Unfortunately, the Tucker decomposition is not unique. Therefore we will consider the Higher-order singular value decomposition (HOSVD) to compute one Tucker decomposition of a tensor. The HoSVD will be repeated later.

# Task 1: Load Miranda Turbulent Flow tensor

The first task is just about loading special packages und downloading a certain data set. We will download the **Miranda Turbulent Flow** tensor `density.mat` from the GitLab repository https://gitlab.com/tensors/tensor_data_miranda_sim. There you can find some more information about the data set.
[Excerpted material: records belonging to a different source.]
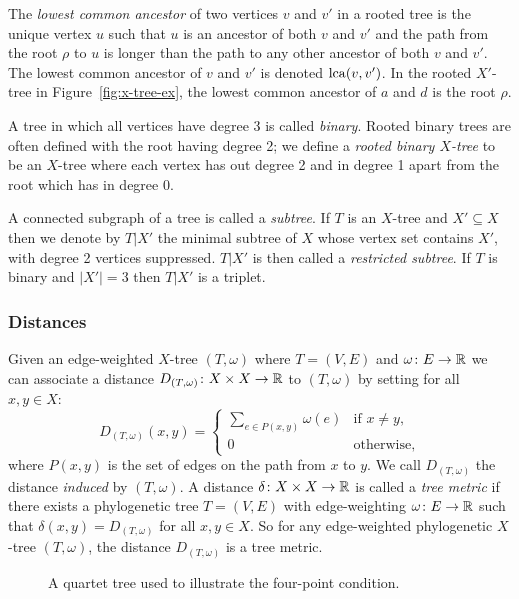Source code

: The \textit{lowest common ancestor} of two vertices $v$ and $v'$ in a rooted
tree is the unique vertex $u$ such that $u$ is an ancestor of both $v$ and
$v'$ and the path from the root $\rho$ to $u$ is longer than the path to any
other ancestor of both $v$ and $v'$.  The lowest common ancestor of $v$ and
$v'$ is denoted $\operatorname{lca}(v,v')$.  In the rooted $X'$-tree in
Figure~\ref{fig:x-tree-ex}, the lowest common ancestor of $a$ and $d$ is the
root $\rho$.

A tree in which all vertices have degree 3 is called \textit{binary}.  Rooted
binary trees are often defined with the root having degree 2; we define a
\textit{rooted binary $X$-tree} to be an $X$-tree where each vertex has out
degree 2 and in degree 1 apart from the root which has in degree 0.

A connected subgraph of a tree is called a \textit{subtree}.  If $T$ is an
$X$-tree and $X' \subseteq X$ then we denote by $T|X'$ the minimal subtree of
$X$ whose vertex set contains $X'$, with degree 2 vertices suppressed.  $T|X'$
is then called a \textit{restricted subtree}.  If $T$ is binary and $|X'| = 3$
then $T|X'$ is a triplet.

\subsubsection{Distances}
\label{sec:distances}

Given an edge-weighted $X$-tree $(T,\omega)$ where $T=(V,E)$ and $\omega
\colon E \to {\mathbb R}$ we can associate a distance $D_{(T,\omega)} \colon X \times
X \to {\mathbb R}$ to $(T,\omega)$ by setting for all $x,y \in X$:
\begin{equation*}
  D_{(T,\omega)}(x,y) =
  \begin{cases}
    \displaystyle
    \sum_{e \in P(x,y)} \omega(e) & \text{if $x \neq y$},\\
    0 & \text{otherwise,}
  \end{cases}
\end{equation*}
where $P(x,y)$ is the set of edges on the path from $x$ to $y$.  We call
$D_{(T,\omega)}$ the distance \textit{induced} by $(T,\omega)$.  A distance
$\delta \colon X \times X \to {\mathbb R}$ is called a \textit{tree metric} if there
exists a phylogenetic tree $T=(V,E)$ with edge-weighting $\omega \colon E \to
{\mathbb R}$ such that $\delta(x,y) = D_{(T,\omega)}$ for all $x,y \in X$.  So for any
edge-weighted phylogenetic $X$-tree $(T,\omega)$, the distance
$D_{(T,\omega)}$ is a tree metric.

\begin{figure}
  \centering
  
  \caption{A quartet tree used to illustrate the four-point condition.}
  \label{fig:quartet-tree}
\end{figure}

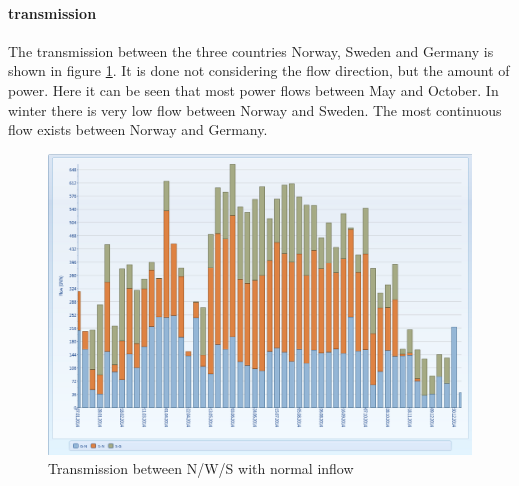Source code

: \documentclass{article}
\begin{document}
\paragraph{transmission\\}
The transmission between the three countries Norway, Sweden and Germany is shown in figure \ref{fig:MTnodetransmissionnormal}. It is done not considering the flow direction, but the amount of power. Here it can be seen that most power flows between May and October. In winter there is very low flow between Norway and Sweden. The most continuous flow exists between Norway and Germany.
\begin{figure}[htbp]
\begin{center}
\includegraphics[width=13cm,keepaspectratio=true]{figures/MTnodetransmission}
\caption{Transmission between N/W/S with normal inflow}
\label{fig:MTnodetransmissionnormal}
\end{center}
\end{figure}
\end{document}
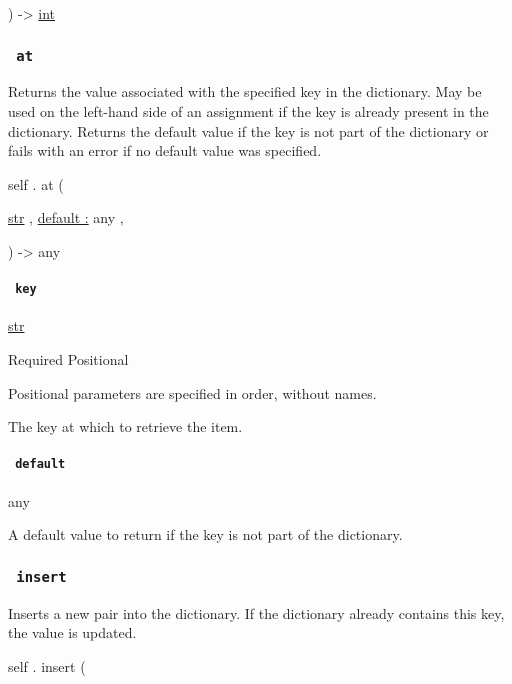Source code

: ) -\textgreater{} \href{/docs/reference/foundations/int/}{int}

\subsubsection{\texorpdfstring{\texttt{\ at\ }}{ at }}\label{definitions-at}

Returns the value associated with the specified key in the dictionary.
May be used on the left-hand side of an assignment if the key is already
present in the dictionary. Returns the default value if the key is not
part of the dictionary or fails with an error if no default value was
specified.

self { . } { at } (

{ \href{/docs/reference/foundations/str/}{str} , } {
\hyperref[definitions-at-parameters-default]{default :} { any } , }

) -\textgreater{} { any }

\paragraph{\texorpdfstring{\texttt{\ key\ }}{ key }}\label{definitions-at-key}

\href{/docs/reference/foundations/str/}{str}

{Required} {{ Positional }}

\label{definitions-at-key-positional-tooltip}
Positional parameters are specified in order, without names.

The key at which to retrieve the item.

\paragraph{\texorpdfstring{\texttt{\ default\ }}{ default }}\label{definitions-at-default}

{ any }

A default value to return if the key is not part of the dictionary.

\subsubsection{\texorpdfstring{\texttt{\ insert\ }}{ insert }}\label{definitions-insert}

Inserts a new pair into the dictionary. If the dictionary already
contains this key, the value is updated.

self { . } { insert } (

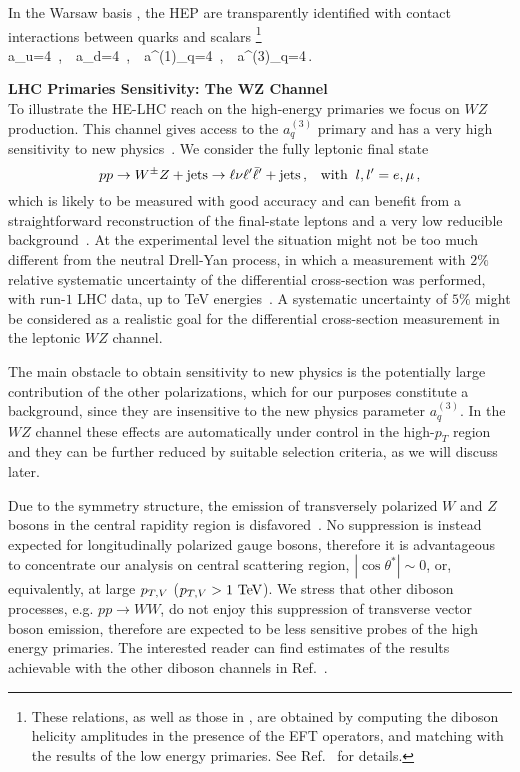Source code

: \documentclass[../report.tex]{subfiles}
\begin{document}
In the Warsaw basis \cite{Grzadkowski:2010es}, the HEP are transparently identified with contact interactions between quarks and scalars \footnote{These relations, as well as those in  , are obtained by computing the diboson helicity amplitudes in the presence of the EFT operators, and matching with the results of the low energy primaries. See Ref.~\cite{Franceschini:2017ab} for details.}
\be
a_u=4\ ,\  \ a_d=4\ ,\ \  a^{(1)}_q=4\ ,\ \  a^{(3)}_q=4\,.
\ee


\vspace{1cm}
\noindent
{\bf LHC Primaries Sensitivity: The $\mathbf{WZ}$ Channel}\\
To illustrate the HE-LHC reach on the high-energy primaries we focus on $WZ$ production. This channel gives access to the
$a_q^{(3)}$ primary and has a very high sensitivity to new physics~\cite{Franceschini:2017ab}. We consider the fully leptonic final state
$$
pp\to W^{\pm}Z + {\rm{jets}}\to \ell\nu\ell^{\prime}\bar{\ell}^{\prime} + {\rm{jets}} \,, \;\;\; {\rm{with}}\;\;l,l'=e,\mu\,,
$$ 
which is likely to be measured with good accuracy and can benefit from a straightforward reconstruction of the final-state
leptons and a very low reducible background~\cite{Aad:2016ett}. At the experimental level
the situation might not be too much different from the neutral Drell-Yan process, in which a measurement with $2\%$
relative systematic uncertainty of the differential cross-section was performed, with run-$1$ LHC data,
up to TeV energies~\cite{Aad:2016zzw}.
A systematic uncertainty of $5\%$ might be considered as a realistic goal for the differential cross-section measurement in the leptonic $WZ$ channel. 

The main obstacle to obtain sensitivity to new physics is the potentially large contribution of the other polarizations, which for our purposes constitute a background, since they are insensitive to the new physics parameter $a_{q}^{(3)}$. In the $WZ$ channel these effects are automatically under control in the high-$p_T$ region and they can be further reduced by suitable selection criteria, as we will discuss later.

Due to the symmetry structure, the emission of transversely polarized $W$ and $Z$ bosons in the central rapidity region is disfavored~\cite{Franceschini:2017ab}. No suppression is instead expected for longitudinally polarized gauge bosons, therefore it is advantageous to concentrate our analysis on central scattering region, $|\cos \theta^*| \sim 0$, or, equivalently, at large $p_{T,V}$ ($p_{T,V} > 1\ {\rm TeV}$). We stress that other diboson processes, e.g. $pp \to WW$, do not enjoy this suppression of transverse vector boson emission, therefore are expected to be less sensitive probes of the high energy primaries. The interested reader can find estimates of the results achievable with the other diboson channels in Ref.~\cite{Franceschini:2017ab}.
\end{document}
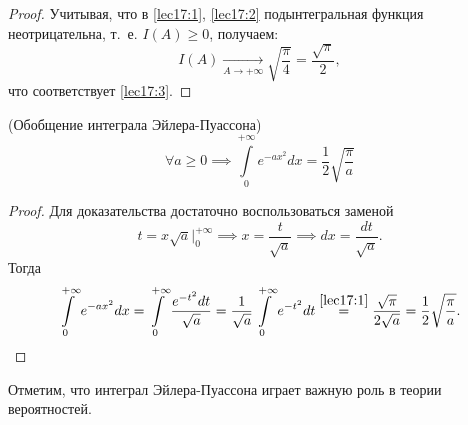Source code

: \documentclass[../../main.tex]{subfiles}
\begin{document}
\begin{proof}
    Учитывая, что в \eqref{lec17:1}, \eqref{lec17:2} 
    подынтегральная функция неотрицательна, т.~е.
    $I(A) \geq 0$, получаем:
    \[
     I(A)\xrightarrow[A\to +\infty]{} 
     \sqrt{\frac{\pi}{4}} = \frac{\sqrt{\pi}}{2},
	\]
	что соответствует \eqref{lec17:3}.
\end{proof}

\begin{crl*}
 (Обобщение интеграла Эйлера-Пуассона)
    \begin{equation}
		 	\label{lec17:9}
		 	\forall a \geq 0 \implies \int\limits_0^{+\infty}e^{-ax^2}dx = 
		 	\frac{1}{2}\sqrt{\frac{\pi}{a}}
    \end{equation}
\end{crl*}
\begin{proof}
 Для доказательства достаточно воспользоваться заменой
 \begin{equation*}
  t = x\sqrt{a}\Big|_0^{+\infty} \implies x = \frac{t}{\sqrt{a}} 
  \implies dx = \frac{dt}{\sqrt{a}}.
 \end{equation*}
  Тогда
\begin{equation*}
    \int\limits_0^{+\infty}e^{-ax^2}dx = 
    \int\limits_{0}^{+\infty}\frac{e^{-t^2}dt}{\sqrt{a}} = 
    \frac{1}{\sqrt{a}} \int\limits_{0}^{+\infty}e^{-t^2}dt 
    \overset{\eqref{lec17:1}}=
    \frac{\sqrt{\pi}}{2\sqrt{a}} =
    \frac{1}{2}\sqrt{\frac{\pi}{a}}.
    \qedhere
\end{equation*}
\end{proof}
Отметим, что интеграл Эйлера-Пуассона играет 
важную роль в теории вероятностей.
\end{document}
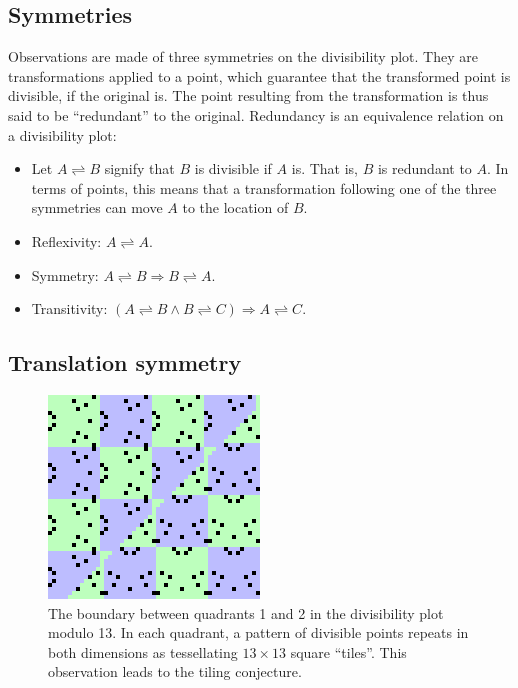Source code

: \documentclass{article}
\begin{document}
\subsection{Symmetries}

Observations are made of three symmetries on the divisibility plot. They are transformations applied to a point, which guarantee that the transformed point is divisible, if the original is. The point resulting from the transformation is thus said to be ``redundant'' to the original. Redundancy is an equivalence relation on a divisibility plot:

\begin{itemize}
	\item Let \(A \rightleftharpoons B\) signify that \(B\) is divisible if \(A\) is. That is, \(B\) is redundant to \(A\). In terms of points, this means that a transformation following one of the three symmetries can move \(A\) to the location of \(B\).
	\item Reflexivity: \(A \rightleftharpoons A\).
	\item Symmetry: \(A \rightleftharpoons B \Rightarrow B \rightleftharpoons A\).
	\item Transitivity: \((A \rightleftharpoons B \land B \rightleftharpoons C) \Rightarrow A \rightleftharpoons C\).
\end{itemize}


\subsection{Translation symmetry}

\begin{figure}[h!]
	\centering
	\includegraphics{tiling}
	\caption{The boundary between quadrants 1 and 2 in the divisibility plot modulo 13. In each quadrant, a pattern of divisible points repeats in both dimensions as tessellating \(13 \times 13\) square ``tiles''. This observation leads to the tiling conjecture.}
	\label{tiling}
\end{figure}
\end{document}
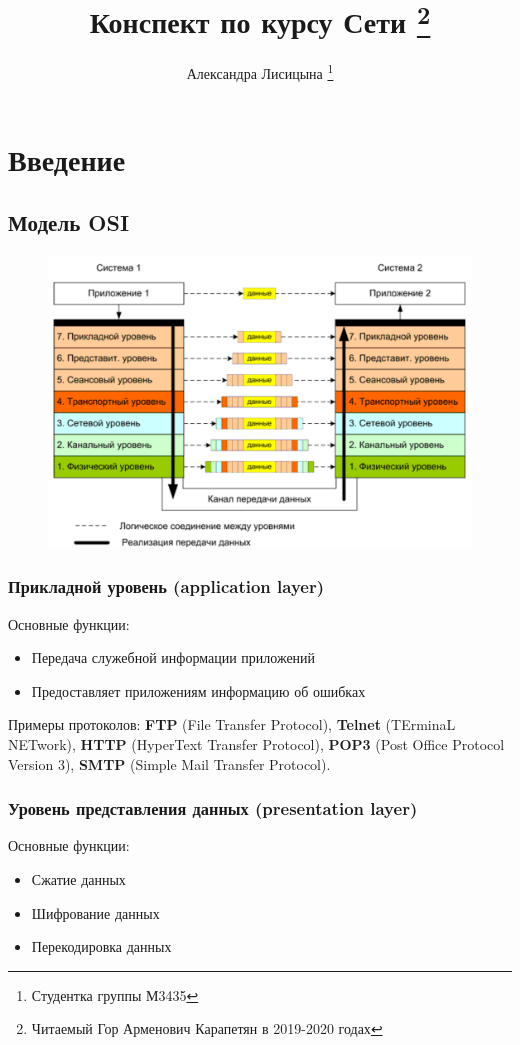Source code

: \documentclass[10pt,a4paper,oneside,titlepage]{report}
\title{Конспект по курсу Сети \thanks{Читаемый Гор Арменович Карапетян в 2019-2020 годах}}
\author{Александра Лисицына \thanks{Студентка группы М3435}}
\theoremstyle{defenition}
\begin{document}
	
\maketitle

\tableofcontents

\clearpage	

\chapter{Введение}

\section{Модель OSI}

\begin{figure}[h!]
	\centering
	\includegraphics[width=0.4\linewidth]{pictures/ModelOSI}
	\caption[Модель OSI]{}
	\label{fig:modelosi}
\end{figure}

\subsection{Прикладной уровень (application layer)}

Основные функции:
\begin{itemize}
	\item Передача служебной информации приложений
	\item Предоставляет приложениям информацию об ошибках
\end{itemize}

Примеры протоколов: {\bfseries FTP} (File Transfer Protocol), {\bfseries Telnet} (TErminaL NETwork), {\bfseries HTTP} (HyperText Transfer Protocol), {\bfseries POP3} (Post Office Protocol Version 3), {\bfseries SMTP} (Simple Mail Transfer Protocol).

\subsection{Уровень представления данных (presentation layer)}

Основные функции:
\begin{itemize}
	\item Сжатие данных
	\item Шифрование данных
	\item Перекодировка данных
\end{itemize}
\end{document}
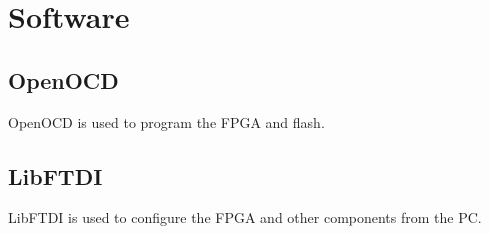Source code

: \chapter{Software}
\label{cha:software}

\section{OpenOCD}
\label{sec:openocd}

OpenOCD is used to program the FPGA and flash.

\section{LibFTDI}
\label{sec:libftdi}

LibFTDI is used to configure the FPGA and other components from the PC\@.

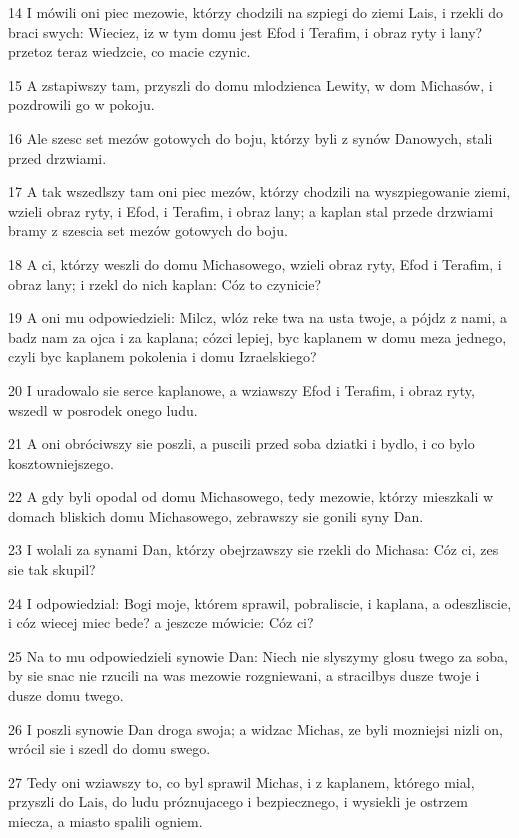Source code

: \par 14 I mówili oni piec mezowie, którzy chodzili na szpiegi do ziemi Lais, i rzekli do braci swych: Wieciez, iz w tym domu jest Efod i Terafim, i obraz ryty i lany? przetoz teraz wiedzcie, co macie czynic.
\par 15 A zstapiwszy tam, przyszli do domu mlodzienca Lewity, w dom Michasów, i pozdrowili go w pokoju.
\par 16 Ale szesc set mezów gotowych do boju, którzy byli z synów Danowych, stali przed drzwiami.
\par 17 A tak wszedlszy tam oni piec mezów, którzy chodzili na wyszpiegowanie ziemi, wzieli obraz ryty, i Efod, i Terafim, i obraz lany; a kaplan stal przede drzwiami bramy z szescia set mezów gotowych do boju.
\par 18 A ci, którzy weszli do domu Michasowego, wzieli obraz ryty, Efod i Terafim, i obraz lany; i rzekl do nich kaplan: Cóz to czynicie?
\par 19 A oni mu odpowiedzieli: Milcz, wlóz reke twa na usta twoje, a pójdz z nami, a badz nam za ojca i za kaplana; cózci lepiej, byc kaplanem w domu meza jednego, czyli byc kaplanem pokolenia i domu Izraelskiego?
\par 20 I uradowalo sie serce kaplanowe, a wziawszy Efod i Terafim, i obraz ryty, wszedl w posrodek onego ludu.
\par 21 A oni obróciwszy sie poszli, a puscili przed soba dziatki i bydlo, i co bylo kosztowniejszego.
\par 22 A gdy byli opodal od domu Michasowego, tedy mezowie, którzy mieszkali w domach bliskich domu Michasowego, zebrawszy sie gonili syny Dan.
\par 23 I wolali za synami Dan, którzy obejrzawszy sie rzekli do Michasa: Cóz ci, zes sie tak skupil?
\par 24 I odpowiedzial: Bogi moje, którem sprawil, pobraliscie, i kaplana, a odeszliscie, i cóz wiecej miec bede? a jeszcze mówicie: Cóz ci?
\par 25 Na to mu odpowiedzieli synowie Dan: Niech nie slyszymy glosu twego za soba, by sie snac nie rzucili na was mezowie rozgniewani, a stracilbys dusze twoje i dusze domu twego.
\par 26 I poszli synowie Dan droga swoja; a widzac Michas, ze byli mozniejsi nizli on, wrócil sie i szedl do domu swego.
\par 27 Tedy oni wziawszy to, co byl sprawil Michas, i z kaplanem, którego mial, przyszli do Lais, do ludu próznujacego i bezpiecznego, i wysiekli je ostrzem miecza, a miasto spalili ogniem.
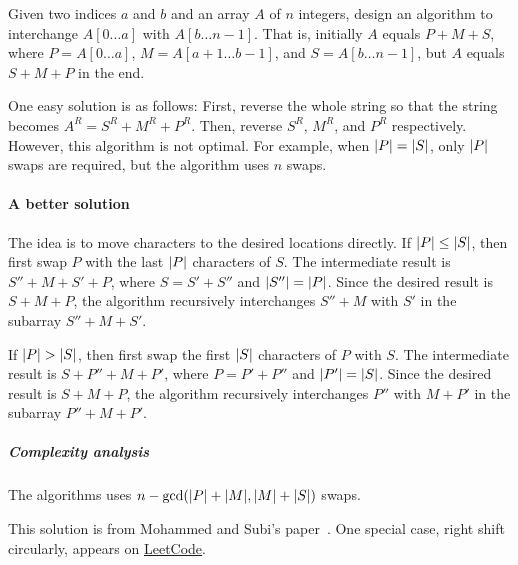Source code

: \begin{Exercise}[title=Block interchange]
Given two indices $a$ and $b$ and an array $A$ of $n$ integers, design an algorithm to interchange $A[0 \dots a]$ with $A[b \dots n - 1]$.
That is, initially $A$ equals $P + M + S$, where $P = A[0 \dots a]$, $M = A[a+1 \dots b-1]$, and $S = A[b \dots n - 1]$, but $A$ equals $S + M + P$ in the end.
\end{Exercise}
\begin{Answer}
One easy solution is as follows:
First, reverse the whole string so that the string becomes $A^R = S^R + M^R + P^R$.
Then, reverse $S^R$, $M^R$, and $P^R$ respectively.
However, this algorithm is not optimal.
For example, when $\lvert P\rvert = \lvert S\rvert$, only $\lvert P\rvert$ swaps are required, but the algorithm uses $n$ swaps.

\paragraph{A better solution}  The idea is to move characters to the desired locations directly.
If $\lvert P\rvert \leq \lvert S\rvert$, then first swap $P$ with the last $\lvert P\rvert$ characters of $S$.
The intermediate result is $S'' + M + S' + P$, where $S = S' + S''$ and $\lvert S''\rvert = \lvert P\rvert$. 
Since the desired result is $S + M + P$, the algorithm recursively interchanges $S'' + M$ with $S'$ in the subarray $S'' + M + S'$.

If $\lvert P\rvert > \lvert S\rvert$, then first swap the first $\lvert S\rvert$ characters of $P$ with $S$.
The intermediate result is $S + P'' + M + P'$, where $P = P' + P''$ and $\lvert P'\rvert = \lvert S\rvert$. 
Since the desired result is $S + M + P$, the algorithm recursively interchanges $P''$ with $M + P'$ in the subarray $P'' + M + P'$.

\subparagraph{Complexity analysis} The algorithms uses $n - \text{gcd}(\lvert P\rvert + \lvert M\rvert, \lvert M\rvert + \lvert S\rvert)$ swaps.
\begin{remark}
This solution is from Mohammed and Subi's paper~\cite{Mohammed1987}. 
One special case, right shift circularly, appears on \href{https://leetcode.com/problems/rotate-array/}{LeetCode}.
\end{remark}
\end{Answer}


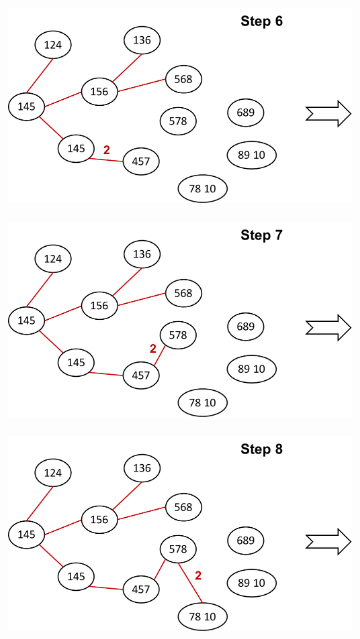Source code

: \documentclass{article}
\begin{document}
\begin{figure}[h]
\begin{subfigure}[b]{0.315\textwidth}
  \end{subfigure}
  \hspace{0.1cm}
    \begin{subfigure}[b]{0.315\textwidth}
  	\centering
  	\includegraphics[width=\columnwidth]{3a8.pdf}
  \end{subfigure}
  \hspace{0.1cm}
  \begin{subfigure}[b]{0.315\textwidth}
    \centering
  	\includegraphics[width=\columnwidth]{3a9.pdf}
  \end{subfigure}
  \hspace{0.1cm}
  \begin{subfigure}[b]{0.315\textwidth}
    \centering
  	\includegraphics[width=\columnwidth]{3a10.pdf}

\end{subfigure}
\end{figure}
\end{document}
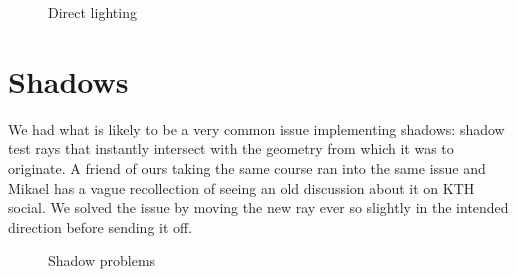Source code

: \documentclass[a4paper,11pt]{article}
\begin{document}
\begin{figure}[H]
    \centering
    \qquad
    \caption{Direct lighting}
\end{figure}

\section*{Shadows}
We had what is likely to be a very common issue implementing shadows: shadow test rays
that instantly intersect with the geometry from which it was to originate. A friend of
ours taking the same course ran into the same issue and Mikael has a vague recollection
of seeing an old discussion about it on KTH social. We solved the issue by moving the 
new ray ever so slightly in the intended direction before sending it off.

\begin{figure}[H]
    \centering
    \qquad
    \caption{Shadow problems}
\end{figure}
\end{document}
We will use this tensor in the fourth task to see a nice application for tensor decomposition.

Execute the following code to load import packages.

In [1]:
import numpy as np
import pandas as pd
import matplotlib.pyplot as plt
from sklearn.utils.extmath import randomized_svd
import scipy.io


Execute the following code to install the package `wget` and download the **Miranda Turbulent Flow** tensor `density.mat`.

In [2]:
import sys
!{sys.executable} -m pip install wget
import wget
url = "https://gitlab.com/tensors/tensor_data_miranda_sim/-/raw/main/density.mat?ref_type=heads&inline=false"
response = wget.download(url, "density.mat")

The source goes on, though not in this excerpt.